Each line in the listing below that contains "concept" should be returned.

START RECORDS FOR PROCESSING

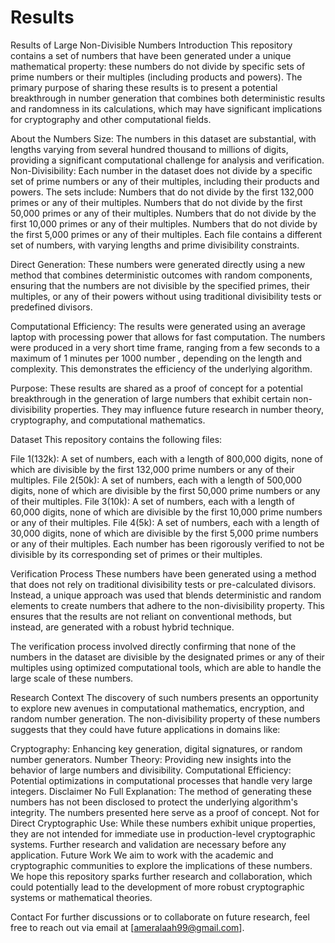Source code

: # Results

Results of Large Non-Divisible Numbers
Introduction
This repository contains a set of numbers that have been generated under a unique mathematical property: these numbers do not divide by specific sets of prime numbers or their multiples (including products and powers). The primary purpose of sharing these results is to present a potential breakthrough in number generation that combines both deterministic results and randomness in its calculations, which may have significant implications for cryptography and other computational fields.

About the Numbers
Size: The numbers in this dataset are substantial, with lengths varying from several hundred thousand to millions of digits, providing a significant computational challenge for analysis and verification.
Non-Divisibility: Each number in the dataset does not divide by a specific set of prime numbers or any of their multiples, including their products and powers. The sets include:
Numbers that do not divide by the first 132,000 primes or any of their multiples.
Numbers that do not divide by the first 50,000 primes or any of their multiples.
Numbers that do not divide by the first 10,000 primes or any of their multiples.
Numbers that do not divide by the first 5,000 primes or any of their multiples.
Each file contains a different set of numbers, with varying lengths and prime divisibility constraints.

Direct Generation: These numbers were generated directly using a new method that combines deterministic outcomes with random components, ensuring that the numbers are not divisible by the specified primes, their multiples, or any of their powers without using traditional divisibility tests or predefined divisors.

Computational Efficiency: The results were generated using an average laptop with processing power that allows for fast computation. The numbers were produced in a very short time frame, ranging from a few seconds to a maximum of 1 minutes per 1000 number , depending on the length and complexity. This demonstrates the efficiency of the underlying algorithm.

Purpose: These results are shared as a proof of concept for a potential breakthrough in the generation of large numbers that exhibit certain non-divisibility properties. They may influence future research in number theory, cryptography, and computational mathematics.

Dataset
This repository contains the following files:

File 1(132k): A set of numbers, each with a length of 800,000 digits, none of which are divisible by the first 132,000 prime numbers or any of their multiples.
File 2(50k): A set of numbers, each with a length of 500,000 digits, none of which are divisible by the first 50,000 prime numbers or any of their multiples.
File 3(10k): A set of numbers, each with a length of 60,000 digits, none of which are divisible by the first 10,000 prime numbers or any of their multiples.
File 4(5k): A set of numbers, each with a length of 30,000 digits, none of which are divisible by the first 5,000 prime numbers or any of their multiples.
Each number has been rigorously verified to not be divisible by its corresponding set of primes or their multiples.

Verification Process
These numbers have been generated using a method that does not rely on traditional divisibility tests or pre-calculated divisors. Instead, a unique approach was used that blends deterministic and random elements to create numbers that adhere to the non-divisibility property. This ensures that the results are not reliant on conventional methods, but instead, are generated with a robust hybrid technique.

The verification process involved directly confirming that none of the numbers in the dataset are divisible by the designated primes or any of their multiples using optimized computational tools, which are able to handle the large scale of these numbers.

Research Context
The discovery of such numbers presents an opportunity to explore new avenues in computational mathematics, encryption, and random number generation. The non-divisibility property of these numbers suggests that they could have future applications in domains like:

Cryptography: Enhancing key generation, digital signatures, or random number generators.
Number Theory: Providing new insights into the behavior of large numbers and divisibility.
Computational Efficiency: Potential optimizations in computational processes that handle very large integers.
Disclaimer
No Full Explanation: The method of generating these numbers has not been disclosed to protect the underlying algorithm's integrity. The numbers presented here serve as a proof of concept.
Not for Direct Cryptographic Use: While these numbers exhibit unique properties, they are not intended for immediate use in production-level cryptographic systems. Further research and validation are necessary before any application.
Future Work
We aim to work with the academic and cryptographic communities to explore the implications of these numbers. We hope this repository sparks further research and collaboration, which could potentially lead to the development of more robust cryptographic systems or mathematical theories.

Contact
For further discussions or to collaborate on future research, feel free to reach out via email at [ameralaah99@gmail.com].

END RECORDS FOR PROCESSING

● OUTPUT:
Purpose: These results are shared as a proof of concept for a potential breakthrough in the generation of large numbers that exhibit certain non-divisibility properties. They may influence future research in number theory, cryptography, and computational mathematics.
No Full Explanation: The method of generating these numbers has not been disclosed to protect the underlying algorithm's integrity. The numbers presented here serve as a proof of concept.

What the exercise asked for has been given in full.